> **What you will do**
Only the lines from the one with "quelconque autre logique." to the end of the records are wanted, each repeated exactly, both ends included.

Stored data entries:

━━━━

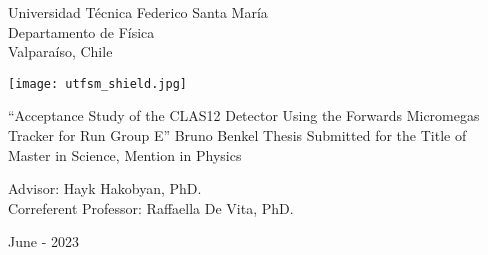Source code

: \begin{titlepage}
\begin{center}
    \noindent
    \fontsize{18pt}{22pt}\selectfont Universidad T\'ecnica Federico Santa Mar\'ia \\
    \fontsize{16pt}{19pt}\selectfont Departamento de F\'isica \\
    \fontsize{16pt}{19pt}\selectfont Valpara\'iso, Chile \\
    \vspace{1.5cm}

    \texttt{[image: utfsm\_shield.jpg]}
    \vspace{1.5cm}

    \fontsize{20pt}{24pt}\selectfont ``Acceptance Study of the CLAS12 Detector Using the Forwards Micromegas Tracker for Run Group E''
    \vfill
    \fontsize{16pt}{19pt}\selectfont Bruno Benkel
    \vfill
    \fontsize{16pt}{19pt}\selectfont Thesis Submitted for the Title of \\ Master in Science, Mention in Physics
    \vspace{1.5cm}

    \fontsize{14pt}{17pt}\selectfont Advisor: Hayk Hakobyan, PhD. \\
    \fontsize{14pt}{17pt}\selectfont Correferent Professor: Raffaella De Vita, PhD. %
    \vspace{2.5cm}

    \fontsize{14pt}{17pt}\selectfont June - 2023
\end{center}
\end{titlepage}

       \pagebreak
 \pagebreak
         \pagebreak
         \pagebreak
\tableofcontents                         \pagebreak
{} {}
\listoffigures                           \pagebreak
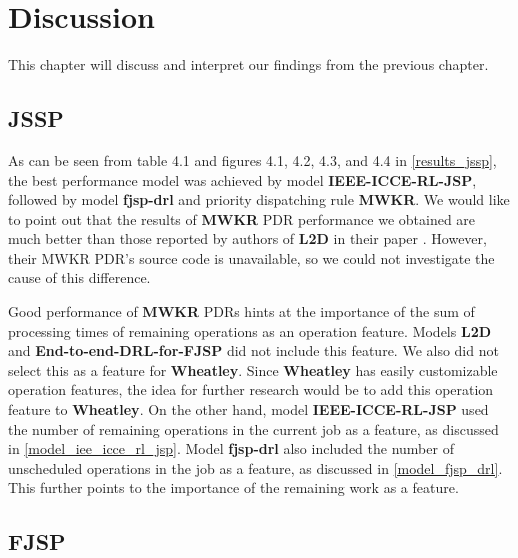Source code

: \chapter{Discussion}

This chapter will discuss and interpret our findings from the previous chapter.

\section{JSSP}
As can be seen from table 4.1 and figures 4.1, 4.2, 4.3, and 4.4 in \ref{results_jssp}, the best performance model was achieved by model \textbf{IEEE-ICCE-RL-JSP}, followed by model \textbf{fjsp-drl} and priority dispatching rule \textbf{MWKR}. We would like to point out that the results of \textbf{MWKR} PDR performance we obtained are much better than those reported by authors of \textbf{L2D} in their paper \cite{zhang2020learning}. However, their MWKR PDR's source code is unavailable, so we could not investigate the cause of this difference.
\par
Good performance of \textbf{MWKR} PDRs hints at the importance of the sum of processing times of remaining operations as an operation feature. Models \textbf{L2D} and \textbf{End-to-end-DRL-for-FJSP} did not include this feature. We also did not select this as a feature for \textbf{Wheatley}. Since \textbf{Wheatley} has easily customizable operation features, the idea for further research would be to add this operation feature to \textbf{Wheatley}. On the other hand, model \textbf{IEEE-ICCE-RL-JSP} used the number of remaining operations in the current job as a feature, as discussed in \ref{model_iee_icce_rl_jsp}. Model \textbf{fjsp-drl} also included the number of unscheduled operations in the job as a feature, as discussed in \ref{model_fjsp_drl}. This further points to the importance of the remaining work as a feature. 

\section{FJSP}
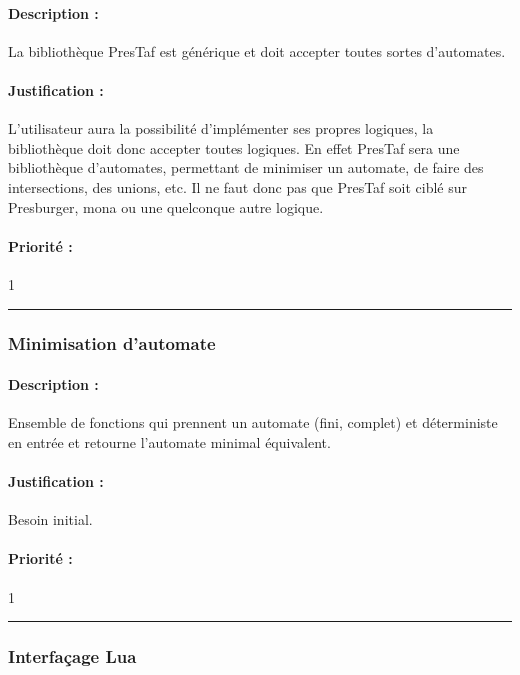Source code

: \documentclass{article}%
\begin{document}
\paragraph{Description :} La bibliothèque PresTaf est générique et doit accepter toutes sortes d'automates.

\paragraph{Justification :} L'utilisateur aura la possibilité d'implémenter ses propres logiques, la bibliothèque doit donc accepter toutes logiques. En effet PresTaf sera une bibliothèque d'automates, permettant de minimiser un automate, de faire des intersections, des unions, etc. Il ne faut donc pas que PresTaf soit ciblé sur Presburger, mona ou une quelconque autre logique.

\paragraph{Priorité :} 1\\

\rule{\linewidth}{1pt}

\subsubsection{Minimisation d'automate}

\paragraph{Description :} Ensemble de fonctions qui prennent un automate (fini, complet) et déterministe en entrée et retourne l'automate minimal équivalent.

\paragraph{Justification :} Besoin initial.

\paragraph{Priorité :} 1\\

\rule{\linewidth}{1pt}

\subsubsection{Interfaçage Lua}
\end{document}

━━━━

> **Worked solution**
\paragraph{Justification :} L'utilisateur aura la possibilité d'implémenter ses propres logiques, la bibliothèque doit donc accepter toutes logiques. En effet PresTaf sera une bibliothèque d'automates, permettant de minimiser un automate, de faire des intersections, des unions, etc. Il ne faut donc pas que PresTaf soit ciblé sur Presburger, mona ou une quelconque autre logique.

\paragraph{Priorité :} 1\\

\rule{\linewidth}{1pt}

\subsubsection{Minimisation d'automate}

\paragraph{Description :} Ensemble de fonctions qui prennent un automate (fini, complet) et déterministe en entrée et retourne l'automate minimal équivalent.

\paragraph{Justification :} Besoin initial.

\paragraph{Priorité :} 1\\

\rule{\linewidth}{1pt}

\subsubsection{Interfaçage Lua}
\end{document}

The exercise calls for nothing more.